"""

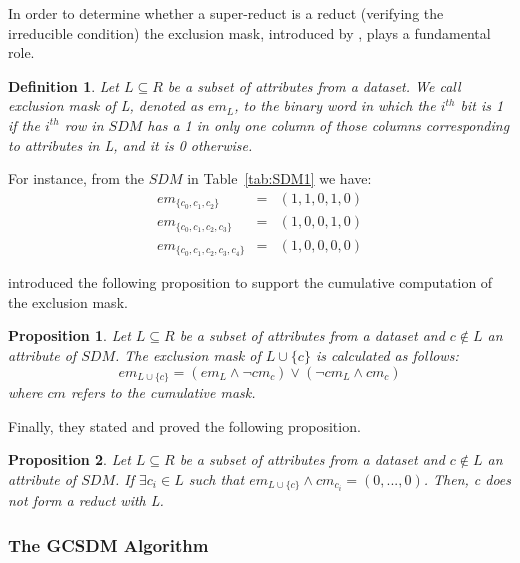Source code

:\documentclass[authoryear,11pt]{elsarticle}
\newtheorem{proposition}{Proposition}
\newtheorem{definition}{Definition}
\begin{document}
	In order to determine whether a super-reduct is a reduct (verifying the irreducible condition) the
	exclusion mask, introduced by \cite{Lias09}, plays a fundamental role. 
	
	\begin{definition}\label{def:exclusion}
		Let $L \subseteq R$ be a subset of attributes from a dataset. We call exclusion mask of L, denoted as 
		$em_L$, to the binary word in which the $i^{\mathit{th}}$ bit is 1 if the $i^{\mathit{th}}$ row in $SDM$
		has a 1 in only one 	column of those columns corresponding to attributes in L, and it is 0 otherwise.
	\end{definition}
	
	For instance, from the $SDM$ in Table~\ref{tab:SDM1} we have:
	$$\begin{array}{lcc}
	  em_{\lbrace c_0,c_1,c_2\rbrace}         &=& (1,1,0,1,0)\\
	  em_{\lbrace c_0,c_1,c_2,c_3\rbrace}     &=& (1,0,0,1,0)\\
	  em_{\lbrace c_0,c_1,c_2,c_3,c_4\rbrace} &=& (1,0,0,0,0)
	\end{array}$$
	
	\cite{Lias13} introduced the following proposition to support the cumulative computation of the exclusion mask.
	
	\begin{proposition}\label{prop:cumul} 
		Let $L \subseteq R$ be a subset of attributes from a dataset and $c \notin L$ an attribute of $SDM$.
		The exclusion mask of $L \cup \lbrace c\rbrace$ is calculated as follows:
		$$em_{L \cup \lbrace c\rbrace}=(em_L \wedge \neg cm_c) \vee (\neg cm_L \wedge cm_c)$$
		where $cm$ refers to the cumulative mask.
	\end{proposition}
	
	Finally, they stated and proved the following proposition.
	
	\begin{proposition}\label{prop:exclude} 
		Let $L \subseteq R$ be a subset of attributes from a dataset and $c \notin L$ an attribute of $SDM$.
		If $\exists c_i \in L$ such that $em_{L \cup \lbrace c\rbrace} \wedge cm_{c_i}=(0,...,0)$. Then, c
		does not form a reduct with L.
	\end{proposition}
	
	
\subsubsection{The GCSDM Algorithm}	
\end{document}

"""
"""

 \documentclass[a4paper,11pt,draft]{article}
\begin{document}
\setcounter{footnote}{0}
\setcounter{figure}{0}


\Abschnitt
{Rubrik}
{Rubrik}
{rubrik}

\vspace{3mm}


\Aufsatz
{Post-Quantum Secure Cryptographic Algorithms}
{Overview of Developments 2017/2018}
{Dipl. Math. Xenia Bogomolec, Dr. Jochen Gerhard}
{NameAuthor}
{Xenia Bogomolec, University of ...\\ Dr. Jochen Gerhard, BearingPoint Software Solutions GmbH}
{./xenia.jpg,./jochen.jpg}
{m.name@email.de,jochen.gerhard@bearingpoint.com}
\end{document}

"""

Above is the material; set down exactly its lines from the one containing "Source code" down to the one containing "row in $SDM$", both included, leaving out any pictures.

Source code

:\documentclass[authoryear,11pt]{elsarticle}
\newtheorem{proposition}{Proposition}
\newtheorem{definition}{Definition}
\begin{document}
	In order to determine whether a super-reduct is a reduct (verifying the irreducible condition) the
	exclusion mask, introduced by \cite{Lias09}, plays a fundamental role. 
	
	\begin{definition}\label{def:exclusion}
		Let $L \subseteq R$ be a subset of attributes from a dataset. We call exclusion mask of L, denoted as 
		$em_L$, to the binary word in which the $i^{\mathit{th}}$ bit is 1 if the $i^{\mathit{th}}$ row in $SDM$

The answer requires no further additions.